Aluás somem dos potes,

fogem em risos de tropeiros,

nas prendas dos namorados,

no aboio dos vaqueiros,

na presença do Senhor

da Casa-Grande – o festeiro,

no fogaral projetando

seu calor pelo terreiro.

 

Caieiras milavoengas,

tijolos: encantação

de caminhos não batidos,

de telha embicada vã,

dos pedregais dos açudes

(sem água), de solidão:

o tempo resumiu tudo

em vida-palavra-chã.

 

(p. 57-58)

 

 

 

Do livro A Herança (1984):

 

 

CHICO DOIDO

 

a José Bezerra Gomes, em memória

 

Chico Doido, doido e Chico

cavaleiro de Roldão,

de dia catando esmolas;

 

de noite: fiel seguidor

da fantástica milícia

do “Padim Frei Damião”.

 

As baladeiras nos bolsos

do dólmã sem forma e cor.

A espingarda (brinquedo),

 

no velho saco-de-estopa.

No roto chapéu-de-massa,

casa e abrigo.
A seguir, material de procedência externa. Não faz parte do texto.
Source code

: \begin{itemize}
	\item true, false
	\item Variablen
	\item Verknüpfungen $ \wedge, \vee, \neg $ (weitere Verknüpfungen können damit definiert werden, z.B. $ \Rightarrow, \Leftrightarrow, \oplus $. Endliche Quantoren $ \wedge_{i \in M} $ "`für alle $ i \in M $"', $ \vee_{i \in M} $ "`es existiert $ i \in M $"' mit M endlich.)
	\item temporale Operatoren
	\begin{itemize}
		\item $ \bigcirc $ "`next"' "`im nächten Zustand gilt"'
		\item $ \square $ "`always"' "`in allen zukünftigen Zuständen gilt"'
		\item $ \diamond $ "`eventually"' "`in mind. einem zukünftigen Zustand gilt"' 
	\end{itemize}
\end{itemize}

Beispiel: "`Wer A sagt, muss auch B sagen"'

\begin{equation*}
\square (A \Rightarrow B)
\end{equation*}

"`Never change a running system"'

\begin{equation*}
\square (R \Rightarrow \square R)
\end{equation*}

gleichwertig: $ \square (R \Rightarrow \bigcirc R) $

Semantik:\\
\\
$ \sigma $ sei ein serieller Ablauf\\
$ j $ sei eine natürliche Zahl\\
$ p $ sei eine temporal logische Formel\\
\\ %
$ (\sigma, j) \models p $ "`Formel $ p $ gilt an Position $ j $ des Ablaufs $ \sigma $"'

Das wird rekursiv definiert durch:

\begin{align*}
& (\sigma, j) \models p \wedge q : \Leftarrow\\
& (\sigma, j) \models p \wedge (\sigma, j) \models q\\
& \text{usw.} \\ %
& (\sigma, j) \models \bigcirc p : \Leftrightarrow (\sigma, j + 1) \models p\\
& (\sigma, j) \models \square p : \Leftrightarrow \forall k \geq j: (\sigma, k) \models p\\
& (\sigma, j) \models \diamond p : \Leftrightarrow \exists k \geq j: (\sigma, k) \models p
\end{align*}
Na canção

 

tirada no realejo

de sopro, fabulação

de arcanjo. Da rustiquez

 

do capote inseparável,

o reaquecer nas sessões,

nos catarros, nas insônias.

 

No cinturão de soldado

ajaezado nos quadris,

imaginário punhal.

 

Na curva da orelha, as pontas:

piúbas secas, entrepalhas,

cuspe de fumo em chão, no ar.

 

No fiapo da fita fosca

do deslavado chapéu,

marca de outra devoção:

 

Relíquia milmuito amada

na fome, na dor, na fé

– “meu Padim Ciço Romão”.

 

Sem tantos dentes sãos: sujos;

unhas de luto tão garras,

punhos de tão frágeis; ferro.

 

Toda a alma era um passarinho

sorrindo no inconsciente

do insano Chico, do Doido

 

cavaleiro de Roldão

na luta por um cruzado

para lamparina e gás.

 

p. 276-277 

 

 

_____________

MAMEDE, Zila. NAVEGOS / A HERANÇA. EDUFRN – Editora da UFRN. Natal (RN), 2003.